DATA 624 HW3

8.1

Figure 8.31 shows the ACFs for random numbers, 360 random numbers, and 1,000 random numbers.

a) Explain the differences among these figures. Do they all indicate that the data are white noise?

  • These are figures for three different size samples, smallest to largest from left to right.

  • The dashed lines represent the critical values that are used to assess whether the observed autocorrelation coefficients are statistically significant or occur due to random chance.

  • The critical values are estimated at a 95% confidence interval assuming normal distribution as \(\pm1.96 / \sqrt{T}\) where \(T\) is the sample size.

  • All of the spikes appear to be within or at the critical values, indicating they all represent white noise.

b) Why are the critical values at different distances from the mean of zero? Why are the autocorrelations different in each figure when they each refer to white noise?

  • The critical values are at different distances from the mean of zero because as \(T\) increases, the critical values decreases.

  • The autocorrelations are different in each figure because each figure represents random numbers, therefore the autocorrelations are different from one another.

8.2

A classic example of a non-stationary series is the daily closing IBM stock price series (data set ibmclose). Use R to plot the daily closing prices for IBM stock and the ACF and PACF. Explain how each plot shows that the series is non-stationary and should be differenced.

library(fpp2)

data("ibmclose")
ggtsdisplay(ibmclose)

  • The line plot indicates the data is non-stationary because there doesn’t appear to be any patterns. The data also does not appear to have a constant mean.

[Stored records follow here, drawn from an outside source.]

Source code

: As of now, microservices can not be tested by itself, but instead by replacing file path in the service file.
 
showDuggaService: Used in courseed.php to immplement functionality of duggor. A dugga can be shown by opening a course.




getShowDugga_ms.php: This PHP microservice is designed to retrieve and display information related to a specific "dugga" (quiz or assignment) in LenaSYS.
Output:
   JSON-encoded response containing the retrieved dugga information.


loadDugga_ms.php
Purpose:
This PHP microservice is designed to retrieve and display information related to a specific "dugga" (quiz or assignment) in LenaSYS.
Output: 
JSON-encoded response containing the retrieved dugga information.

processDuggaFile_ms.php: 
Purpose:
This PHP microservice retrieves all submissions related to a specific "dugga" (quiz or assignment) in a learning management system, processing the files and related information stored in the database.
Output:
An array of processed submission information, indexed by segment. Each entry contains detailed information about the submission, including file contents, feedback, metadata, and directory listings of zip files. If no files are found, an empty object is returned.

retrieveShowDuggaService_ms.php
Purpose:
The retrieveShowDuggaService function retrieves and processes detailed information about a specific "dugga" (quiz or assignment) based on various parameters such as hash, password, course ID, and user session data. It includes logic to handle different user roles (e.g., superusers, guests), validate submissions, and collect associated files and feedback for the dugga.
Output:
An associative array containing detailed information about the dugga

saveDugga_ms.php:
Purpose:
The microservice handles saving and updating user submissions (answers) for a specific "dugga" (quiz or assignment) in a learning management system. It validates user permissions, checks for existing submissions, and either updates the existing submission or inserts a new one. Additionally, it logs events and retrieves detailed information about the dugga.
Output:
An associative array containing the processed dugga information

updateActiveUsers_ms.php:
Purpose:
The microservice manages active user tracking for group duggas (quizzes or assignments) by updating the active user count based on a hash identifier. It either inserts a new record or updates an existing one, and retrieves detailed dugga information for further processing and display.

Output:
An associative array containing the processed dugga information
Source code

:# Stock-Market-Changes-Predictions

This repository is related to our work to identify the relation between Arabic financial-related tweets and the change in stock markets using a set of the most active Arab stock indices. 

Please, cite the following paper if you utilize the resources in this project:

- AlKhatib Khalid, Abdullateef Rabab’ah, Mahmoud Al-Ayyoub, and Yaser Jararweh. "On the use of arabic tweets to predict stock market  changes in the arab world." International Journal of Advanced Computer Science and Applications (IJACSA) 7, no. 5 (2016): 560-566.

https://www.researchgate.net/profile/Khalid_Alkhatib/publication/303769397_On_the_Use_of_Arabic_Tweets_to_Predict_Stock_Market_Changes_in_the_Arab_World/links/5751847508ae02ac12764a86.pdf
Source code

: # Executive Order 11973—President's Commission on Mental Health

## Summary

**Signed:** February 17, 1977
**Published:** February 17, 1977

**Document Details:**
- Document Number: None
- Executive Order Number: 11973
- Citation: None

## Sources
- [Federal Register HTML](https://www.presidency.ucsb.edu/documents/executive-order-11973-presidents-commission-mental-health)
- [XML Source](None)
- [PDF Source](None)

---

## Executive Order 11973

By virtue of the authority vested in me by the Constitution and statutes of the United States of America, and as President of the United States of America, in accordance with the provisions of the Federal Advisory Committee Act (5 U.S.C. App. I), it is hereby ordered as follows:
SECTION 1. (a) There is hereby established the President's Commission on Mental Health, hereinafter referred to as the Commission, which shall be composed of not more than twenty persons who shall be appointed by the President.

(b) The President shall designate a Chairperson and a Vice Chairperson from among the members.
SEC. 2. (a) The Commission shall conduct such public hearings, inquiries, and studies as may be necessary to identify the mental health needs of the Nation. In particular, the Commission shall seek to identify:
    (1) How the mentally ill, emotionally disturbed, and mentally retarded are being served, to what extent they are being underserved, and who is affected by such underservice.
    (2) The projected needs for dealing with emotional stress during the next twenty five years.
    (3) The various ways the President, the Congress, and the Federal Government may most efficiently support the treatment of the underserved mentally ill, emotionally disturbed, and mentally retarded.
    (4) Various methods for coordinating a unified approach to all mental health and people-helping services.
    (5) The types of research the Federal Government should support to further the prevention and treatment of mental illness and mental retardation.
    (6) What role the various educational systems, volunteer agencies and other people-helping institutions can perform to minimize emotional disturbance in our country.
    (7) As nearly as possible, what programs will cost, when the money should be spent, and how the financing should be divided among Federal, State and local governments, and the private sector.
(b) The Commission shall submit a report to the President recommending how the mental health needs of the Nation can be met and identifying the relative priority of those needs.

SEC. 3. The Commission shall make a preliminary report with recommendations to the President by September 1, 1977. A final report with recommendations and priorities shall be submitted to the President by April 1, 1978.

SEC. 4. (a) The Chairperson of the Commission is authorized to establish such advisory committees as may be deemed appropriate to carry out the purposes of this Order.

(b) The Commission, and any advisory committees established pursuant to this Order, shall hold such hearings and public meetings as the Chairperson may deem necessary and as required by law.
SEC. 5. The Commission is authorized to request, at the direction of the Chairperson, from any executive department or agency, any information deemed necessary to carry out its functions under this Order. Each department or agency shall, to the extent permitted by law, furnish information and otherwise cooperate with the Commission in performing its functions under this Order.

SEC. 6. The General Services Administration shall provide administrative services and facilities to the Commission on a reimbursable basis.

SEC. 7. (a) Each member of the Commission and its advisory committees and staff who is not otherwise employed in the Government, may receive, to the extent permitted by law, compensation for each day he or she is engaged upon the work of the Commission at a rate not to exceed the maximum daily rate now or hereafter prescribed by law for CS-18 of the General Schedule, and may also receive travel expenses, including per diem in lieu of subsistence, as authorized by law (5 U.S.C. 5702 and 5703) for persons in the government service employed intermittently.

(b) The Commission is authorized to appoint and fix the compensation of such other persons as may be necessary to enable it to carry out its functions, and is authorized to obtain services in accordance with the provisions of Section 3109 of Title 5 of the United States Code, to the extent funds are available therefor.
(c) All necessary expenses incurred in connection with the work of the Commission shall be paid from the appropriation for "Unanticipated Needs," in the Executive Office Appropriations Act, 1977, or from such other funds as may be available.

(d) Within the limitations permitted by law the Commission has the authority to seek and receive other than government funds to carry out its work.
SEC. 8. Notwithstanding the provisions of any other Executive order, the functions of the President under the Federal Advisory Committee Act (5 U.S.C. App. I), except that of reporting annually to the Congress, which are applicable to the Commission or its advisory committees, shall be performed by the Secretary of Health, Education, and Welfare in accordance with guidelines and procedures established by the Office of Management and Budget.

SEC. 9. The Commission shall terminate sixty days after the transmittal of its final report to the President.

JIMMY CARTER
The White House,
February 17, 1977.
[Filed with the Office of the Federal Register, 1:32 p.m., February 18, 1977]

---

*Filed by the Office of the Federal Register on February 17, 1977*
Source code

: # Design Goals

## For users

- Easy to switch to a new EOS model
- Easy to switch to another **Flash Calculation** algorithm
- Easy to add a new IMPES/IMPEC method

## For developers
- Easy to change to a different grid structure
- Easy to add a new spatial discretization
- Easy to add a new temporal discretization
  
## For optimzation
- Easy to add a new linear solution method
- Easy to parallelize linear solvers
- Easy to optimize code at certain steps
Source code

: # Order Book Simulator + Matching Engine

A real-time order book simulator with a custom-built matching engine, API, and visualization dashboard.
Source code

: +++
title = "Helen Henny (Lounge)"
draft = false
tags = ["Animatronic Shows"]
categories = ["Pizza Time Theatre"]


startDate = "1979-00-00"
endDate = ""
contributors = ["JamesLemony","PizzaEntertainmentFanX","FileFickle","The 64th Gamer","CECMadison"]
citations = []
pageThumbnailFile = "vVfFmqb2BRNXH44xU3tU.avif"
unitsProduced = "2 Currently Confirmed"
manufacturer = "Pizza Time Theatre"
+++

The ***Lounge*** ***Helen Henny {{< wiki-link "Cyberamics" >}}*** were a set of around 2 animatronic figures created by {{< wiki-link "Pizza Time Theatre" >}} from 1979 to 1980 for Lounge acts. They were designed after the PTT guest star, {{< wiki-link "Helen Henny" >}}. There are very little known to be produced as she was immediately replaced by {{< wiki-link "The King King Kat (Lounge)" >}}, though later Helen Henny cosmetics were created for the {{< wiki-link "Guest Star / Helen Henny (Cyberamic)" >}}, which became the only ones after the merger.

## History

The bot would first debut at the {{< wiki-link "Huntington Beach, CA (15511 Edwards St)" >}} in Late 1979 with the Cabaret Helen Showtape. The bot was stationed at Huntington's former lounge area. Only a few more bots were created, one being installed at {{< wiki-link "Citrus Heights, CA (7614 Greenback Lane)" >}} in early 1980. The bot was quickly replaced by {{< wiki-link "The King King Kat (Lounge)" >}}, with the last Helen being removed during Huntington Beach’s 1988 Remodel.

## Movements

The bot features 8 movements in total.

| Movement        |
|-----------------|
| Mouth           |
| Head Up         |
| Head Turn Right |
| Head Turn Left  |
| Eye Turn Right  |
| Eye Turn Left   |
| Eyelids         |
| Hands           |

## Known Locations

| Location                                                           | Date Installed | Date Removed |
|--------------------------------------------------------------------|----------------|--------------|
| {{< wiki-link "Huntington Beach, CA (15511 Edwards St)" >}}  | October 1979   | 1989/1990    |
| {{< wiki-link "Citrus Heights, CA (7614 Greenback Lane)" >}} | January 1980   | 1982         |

  • The ACF plot indicates the data is non-stationary because the plot shows slow decay as the lag increases; in a stationary time-series, the autocorrelation will decrease rapidly as the lag increases.

  • The PACF plot indicates that there is a strong correlation at lag 1, between the current observation and its immediate lag. This indicates the presence of an autoregressive component in the data which needs to be differenced in order to transform the data into a stationary series.

8.6

Use R to simulate and plot some data from simple ARIMA models.

a) Use the following R code to generate data from an AR(1) model with,

\(φ_1 = 0.6\) and \(σ^2 = 1\).

The process starts with,

\(y_1 = 0\).

# y = ts(numeric(100))
# e = rnorm(100)
# for(i in 2:100)
#   y[i] = 0.6*y[i-1] + e[i]

ar = function(phi, sd, n){
  y = ts(numeric(n))
  e = rnorm(n, sd=sd)
  
  for(i in 2:n)
    y[i] = phi*y[i-1] + e[i]
  
  return(y)
}

Produce a time plot for the series. How does the plot change as you change

\(φ_1\)?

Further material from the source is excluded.